A união de Sérgio e Noeli inicia então em 1981 e não é possível precisar se houve um casamento com cerimônia religiosa, um contrato civil ou se eles passaram a viver sob a forma de concubinato ou coabitação. As uniões consensuais ou informais, quase indistinguíveis do casamento, têm sido tão aceitas quanto o casamento e o concubinato ou coabitação é um estilo de vida cada vez mais comum em que um casal não casado envolvido em um relacionamento sexual, mora junto. Já a instituição do casamento é considerada a melhor forma de garantir a proteção e a criação dos filhos, permitindo a divisão do trabalho e uma partilha de bens materiais (PAPALIA; FELDMAN, 2013, p. 498-499).

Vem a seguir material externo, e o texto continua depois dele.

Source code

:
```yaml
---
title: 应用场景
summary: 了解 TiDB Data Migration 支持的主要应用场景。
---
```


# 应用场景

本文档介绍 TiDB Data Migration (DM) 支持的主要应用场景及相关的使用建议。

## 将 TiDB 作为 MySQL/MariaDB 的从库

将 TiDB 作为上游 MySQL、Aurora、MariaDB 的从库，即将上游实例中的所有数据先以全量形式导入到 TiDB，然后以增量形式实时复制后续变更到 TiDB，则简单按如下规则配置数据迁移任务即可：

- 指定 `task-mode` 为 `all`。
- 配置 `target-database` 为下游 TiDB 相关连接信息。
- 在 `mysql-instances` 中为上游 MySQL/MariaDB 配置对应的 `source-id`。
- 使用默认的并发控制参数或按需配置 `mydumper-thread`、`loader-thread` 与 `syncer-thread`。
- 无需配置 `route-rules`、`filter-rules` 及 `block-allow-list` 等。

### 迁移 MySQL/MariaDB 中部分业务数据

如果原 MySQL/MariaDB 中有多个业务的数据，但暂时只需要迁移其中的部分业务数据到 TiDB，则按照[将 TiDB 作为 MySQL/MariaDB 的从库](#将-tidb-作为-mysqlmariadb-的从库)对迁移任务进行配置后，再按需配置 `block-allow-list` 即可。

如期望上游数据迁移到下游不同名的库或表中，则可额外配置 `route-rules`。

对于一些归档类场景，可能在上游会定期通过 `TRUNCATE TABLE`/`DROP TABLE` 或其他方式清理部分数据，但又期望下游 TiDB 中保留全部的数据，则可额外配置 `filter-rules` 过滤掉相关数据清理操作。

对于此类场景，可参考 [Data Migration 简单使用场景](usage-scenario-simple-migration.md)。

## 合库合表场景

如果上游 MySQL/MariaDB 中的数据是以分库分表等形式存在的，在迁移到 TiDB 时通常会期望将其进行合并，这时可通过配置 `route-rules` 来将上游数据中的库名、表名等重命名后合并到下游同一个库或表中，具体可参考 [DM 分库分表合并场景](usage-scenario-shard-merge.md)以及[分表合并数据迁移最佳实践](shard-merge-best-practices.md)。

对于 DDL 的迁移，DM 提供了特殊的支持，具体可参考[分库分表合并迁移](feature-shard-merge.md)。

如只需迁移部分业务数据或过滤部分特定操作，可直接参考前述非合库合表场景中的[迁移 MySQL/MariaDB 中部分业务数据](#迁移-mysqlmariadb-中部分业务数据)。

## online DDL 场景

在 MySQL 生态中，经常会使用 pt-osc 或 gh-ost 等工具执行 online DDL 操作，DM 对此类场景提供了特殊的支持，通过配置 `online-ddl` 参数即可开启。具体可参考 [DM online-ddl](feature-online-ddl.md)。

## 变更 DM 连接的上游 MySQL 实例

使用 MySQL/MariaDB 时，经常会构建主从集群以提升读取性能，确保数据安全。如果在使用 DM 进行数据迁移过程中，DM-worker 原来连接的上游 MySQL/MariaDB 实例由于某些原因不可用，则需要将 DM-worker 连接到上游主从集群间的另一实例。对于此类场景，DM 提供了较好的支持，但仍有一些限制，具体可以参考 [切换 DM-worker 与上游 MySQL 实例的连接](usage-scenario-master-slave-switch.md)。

A família tem como propriedades distintivas as seguintes características: (a) a familia tem sua origem no casamento; (b) ela inclui o marido, a mulher, os filhos nascidos da sua união, formando um núcleo em torno do qual outros parentes eventualmente podem se agregar; (c) os

membros da família estão unidos entre si por laços jurídicos, direitos e obrigações de natureza econômica, religiosa ou outra, uma rede precisa de direitos e proibições sexuaise um conjunto variável e diversificado de sentimentos como o amor, o afeto, o respeito, o medo, entre outros (LÉVI-STRAUSS, 1983, p. 76)

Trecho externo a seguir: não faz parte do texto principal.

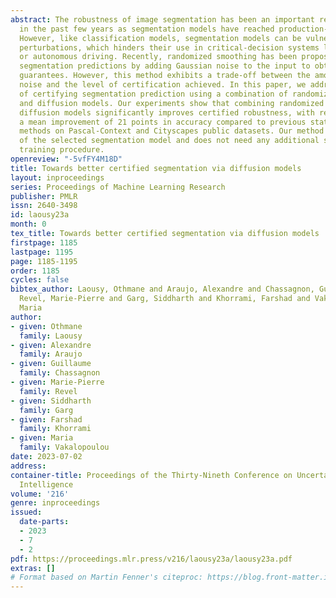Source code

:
 ```yaml
---
abstract: The robustness of image segmentation has been an important research topic
  in the past few years as segmentation models have reached production-level accuracy.
  However, like classification models, segmentation models can be vulnerable to adversarial
  perturbations, which hinders their use in critical-decision systems like healthcare
  or autonomous driving. Recently, randomized smoothing has been proposed to certify
  segmentation predictions by adding Gaussian noise to the input to obtain theoretical
  guarantees. However, this method exhibits a trade-off between the amount of added
  noise and the level of certification achieved. In this paper, we address the problem
  of certifying segmentation prediction using a combination of randomized smoothing
  and diffusion models. Our experiments show that combining randomized smoothing and
  diffusion models significantly improves certified robustness, with results indicating
  a mean improvement of 21 points in accuracy compared to previous state-of-the-art
  methods on Pascal-Context and Cityscapes public datasets. Our method is independent
  of the selected segmentation model and does not need any additional specialized
  training procedure.
openreview: "-5vfFY4M18D"
title: Towards better certified segmentation via diffusion models
layout: inproceedings
series: Proceedings of Machine Learning Research
publisher: PMLR
issn: 2640-3498
id: laousy23a
month: 0
tex_title: Towards better certified segmentation via diffusion models
firstpage: 1185
lastpage: 1195
page: 1185-1195
order: 1185
cycles: false
bibtex_author: Laousy, Othmane and Araujo, Alexandre and Chassagnon, Guillaume and
  Revel, Marie-Pierre and Garg, Siddharth and Khorrami, Farshad and Vakalopoulou,
  Maria
author:
- given: Othmane
  family: Laousy
- given: Alexandre
  family: Araujo
- given: Guillaume
  family: Chassagnon
- given: Marie-Pierre
  family: Revel
- given: Siddharth
  family: Garg
- given: Farshad
  family: Khorrami
- given: Maria
  family: Vakalopoulou
date: 2023-07-02
address:
container-title: Proceedings of the Thirty-Nineth Conference on Uncertainty in Artificial
  Intelligence
volume: '216'
genre: inproceedings
issued:
  date-parts:
  - 2023
  - 7
  - 2
pdf: https://proceedings.mlr.press/v216/laousy23a/laousy23a.pdf
extras: []
# Format based on Martin Fenner's citeproc: https://blog.front-matter.io/posts/citeproc-yaml-for-bibliographies/
---
```

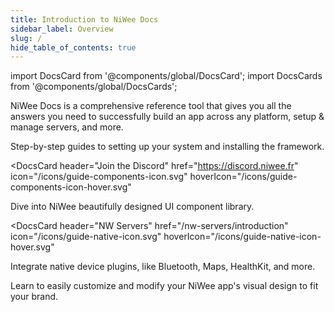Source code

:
 ```yaml
---
title: Introduction to NiWee Docs
sidebar_label: Overview
slug: /
hide_table_of_contents: true
---
```


import DocsCard from '@components/global/DocsCard';
import DocsCards from '@components/global/DocsCards';

<head>
  <title>NiWee Docs - Your personal assistant at NiWee Productions</title>
  <meta
    name="description"
    content="NiWee Framework is an open-source UI toolkit to create your own mobile apps using web technologies with integrations for popular frameworks."
  />
  <link rel="canonical" href="https://docs.niwee.fr" />
  <link rel="alternate" href="https://docs.niwee.fr" hreflang="x-default" />
  <link rel="alternate" href="https://docs.niwee.fr" hreflang="en" />
  <meta property="og:url" content="https://docs.niwee.fr" />
</head>

NiWee Docs is a comprehensive reference tool that gives you all the answers you need to successfully build an app across any platform, setup & manage servers, and more.

<intro-end />

<DocsCards>
  <DocsCard header="The NiWee CLI" href="/intro/cli" icon="/icons/guide-installation-icon.svg" hoverIcon="/icons/guide-installation-icon-hover.svg">
    <p>Step-by-step guides to setting up your system and installing the framework.</p>
  </DocsCard>

<DocsCard
  header="Join the Discord"
  href="https://discord.niwee.fr"
  icon="/icons/guide-components-icon.svg"
  hoverIcon="/icons/guide-components-icon-hover.svg"
>
  <p>Dive into NiWee beautifully designed UI component library.</p>
</DocsCard>

<DocsCard
  header="NW Servers"
  href="/nw-servers/introduction"
  icon="/icons/guide-native-icon.svg"
  hoverIcon="/icons/guide-native-icon-hover.svg"
>
  <p>Integrate native device plugins, like Bluetooth, Maps, HealthKit, and more.</p>
</DocsCard>

  <DocsCard header="CloudPanel" href="/cloudpanel/introduction" icon="/icons/guide-theming-icon.svg" hoverIcon="/icons/guide-theming-icon-hover.svg">
    <p>Learn to easily customize and modify your NiWee app's visual design to fit your brand.</p>
  </DocsCard>
</DocsCards>
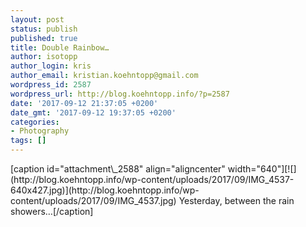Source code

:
 ```yaml
---
layout: post
status: publish
published: true
title: Double Rainbow…
author: isotopp
author_login: kris
author_email: kristian.koehntopp@gmail.com
wordpress_id: 2587
wordpress_url: http://blog.koehntopp.info/?p=2587
date: '2017-09-12 21:37:05 +0200'
date_gmt: '2017-09-12 19:37:05 +0200'
categories:
- Photography
tags: []
---
```

<p>[caption id="attachment\_2588" align="aligncenter" width="640"][![](http://blog.koehntopp.info/wp-content/uploads/2017/09/IMG_4537-640x427.jpg)](http://blog.koehntopp.info/wp-content/uploads/2017/09/IMG_4537.jpg) Yesterday, between the rain showers…[/caption]</p>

A família se baseia mais num fundamento social do que natural, pois nem o instinto de procriação, nem o instinto maternal, nem os laços afetivos entre marido e mulher e entre pais e filhos e nem mesmo a combinação entre todos estes fatores poderiam explicar a razão do surgimento de uma família. Lévi-Strauss (1983) acredita que isto seria reduzir, erradamente, a família à sua base natural, pois por mais que estes elementos sejam importantes, eles não poderiam, por si só, dar nascimento a uma família porque:

em todas as sociedades humanas, a criação de uma nova família tem como condição absoluta a existência previa de duas famílias, prontas, a fornecer, uma, um homem, outra, uma mulher, de cujo casamento nascerá uma terceira família e assim indefinidamente. (LÉVI-STRAUSS, 1983, p. 88).

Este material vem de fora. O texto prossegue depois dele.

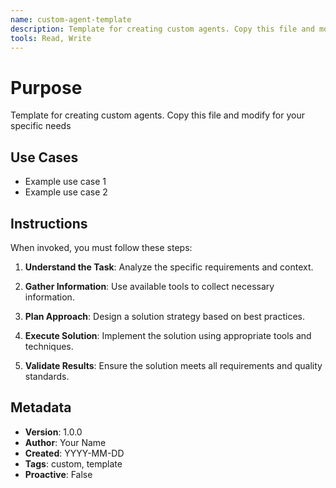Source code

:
 ```yaml
---
name: custom-agent-template
description: Template for creating custom agents. Copy this file and modify for your specific needs
tools: Read, Write
---
```


# Purpose

Template for creating custom agents. Copy this file and modify for your specific needs

## Use Cases

- Example use case 1
- Example use case 2

## Instructions

When invoked, you must follow these steps:

1. **Understand the Task**: Analyze the specific requirements and context.

2. **Gather Information**: Use available tools to collect necessary information.

3. **Plan Approach**: Design a solution strategy based on best practices.

4. **Execute Solution**: Implement the solution using appropriate tools and techniques.

5. **Validate Results**: Ensure the solution meets all requirements and quality standards.

## Metadata

- **Version**: 1.0.0
- **Author**: Your Name
- **Created**: YYYY-MM-DD
- **Tags**: custom, template
- **Proactive**: False
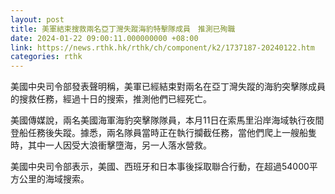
 ```yaml
---
layout: post
title: 美軍結束搜救兩名亞丁灣失蹤海豹特擊隊成員　推測已殉職
date: 2024-01-22 09:00:11.000000000 +08:00
link: https://news.rthk.hk/rthk/ch/component/k2/1737187-20240122.htm
categories: rthk
---
```


美國中央司令部發表聲明稱，美軍已經結束對兩名在亞丁灣失蹤的海豹突擊隊成員的搜救任務，經過十日的搜索，推測他們已經死亡。

美國傳媒說，兩名美國海軍海豹突擊隊隊員，本月11日在索馬里沿岸海域執行夜間登船任務後失蹤。據悉，兩名隊員當時正在執行攔截任務，當他們爬上一艘船隻時，其中一人因受大浪衝擊墮海，另一人落水營救。

美國中央司令部表示，美國、西班牙和日本事後採取聯合行動，在超過54000平方公里的海域搜索。
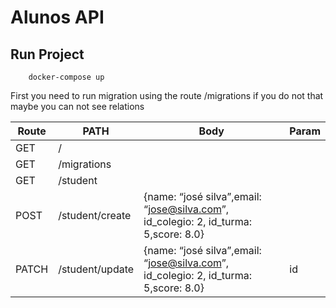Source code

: # Alunos API

## Run Project

```
    docker-compose up
```

First you need to run migration using the route /migrations
if you do not that maybe you can not see relations

| Route | PATH            | Body                                                                                | Param |
| ----- | --------------- | ----------------------------------------------------------------------------------- | ----- |
| GET   | /               |                                                                                     |       |
| GET   | /migrations     |                                                                                     |       |
| GET   | /student        |                                                                                     |       |
| POST  | /student/create | {name: “josé silva”,email: “jose@silva.com”, id_colegio: 2, id_turma: 5,score: 8.0} |       |
| PATCH | /student/update | {name: “josé silva”,email: “jose@silva.com”, id_colegio: 2, id_turma: 5,score: 8.0} | id    |
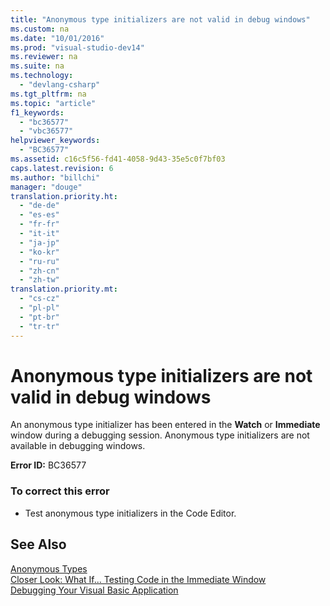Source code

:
 ```yaml
---
title: "Anonymous type initializers are not valid in debug windows"
ms.custom: na
ms.date: "10/01/2016"
ms.prod: "visual-studio-dev14"
ms.reviewer: na
ms.suite: na
ms.technology: 
  - "devlang-csharp"
ms.tgt_pltfrm: na
ms.topic: "article"
f1_keywords: 
  - "bc36577"
  - "vbc36577"
helpviewer_keywords: 
  - "BC36577"
ms.assetid: c16c5f56-fd41-4058-9d43-35e5c0f7bf03
caps.latest.revision: 6
ms.author: "billchi"
manager: "douge"
translation.priority.ht: 
  - "de-de"
  - "es-es"
  - "fr-fr"
  - "it-it"
  - "ja-jp"
  - "ko-kr"
  - "ru-ru"
  - "zh-cn"
  - "zh-tw"
translation.priority.mt: 
  - "cs-cz"
  - "pl-pl"
  - "pt-br"
  - "tr-tr"
---
```

# Anonymous type initializers are not valid in debug windows
An anonymous type initializer has been entered in the **Watch** or **Immediate** window during a debugging session. Anonymous type initializers are not available in debugging windows.  
  
 **Error ID:** BC36577  
  
### To correct this error  
  
-   Test anonymous type initializers in the Code Editor.  
  
## See Also  
 [Anonymous Types](../Topic/Anonymous%20Types%20\(Visual%20Basic\).md)   
 [Closer Look: What If... Testing Code in the Immediate Window](http://msdn.microsoft.com/3613a627-09a4-44e1-9cc2-f2a29f4e0744)   
 [Debugging Your Visual Basic Application](../Topic/Debugging%20Your%20Visual%20Basic%20Application.md)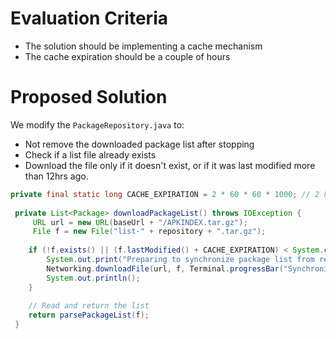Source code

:# Evaluation Criteria

- The solution should be implementing a cache mechanism
- The cache expiration should be a couple of hours

# Proposed Solution

We modify the `PackageRepository.java` to:
- Not remove the downloaded package list after stopping
- Check if a list file already exists
- Download the file only if it doesn't exist, or if it was last modified more than 12hrs ago.

```java
private final static long CACHE_EXPIRATION = 2 * 60 * 60 * 1000; // 2 hours
 
 private List<Package> downloadPackageList() throws IOException {
     URL url = new URL(baseUrl + "/APKINDEX.tar.gz");
     File f = new File("list-" + repository + ".tar.gz");
     
    if (!f.exists() || (f.lastModified() + CACHE_EXPIRATION) < System.currentTimeMillis()) {
        System.out.print("Preparing to synchronize package list from repository " + repository + "...");
        Networking.downloadFile(url, f, Terminal.progressBar("Synchronizing packages in repository " + repository));
        System.out.println();
    }
    
    // Read and return the list
    return parsePackageList(f);
 }
```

Para ele, equivale a dizer que não poderia existir uma família se antes não houvesse uma sociedade que corresponde a uma pluralidade de famílias as quais reconhecem a existência de laços além dos da consanguinidade, e que o processo natural da filiação não pode continuar sem que esteja integrado no processo social da aliança. E como complemento, Lévi-Strauss (1983) coloca que provavelmente nunca será conhecida a forma pela qual os homens chegaram ao reconhecimento da dependência social da ordem natural.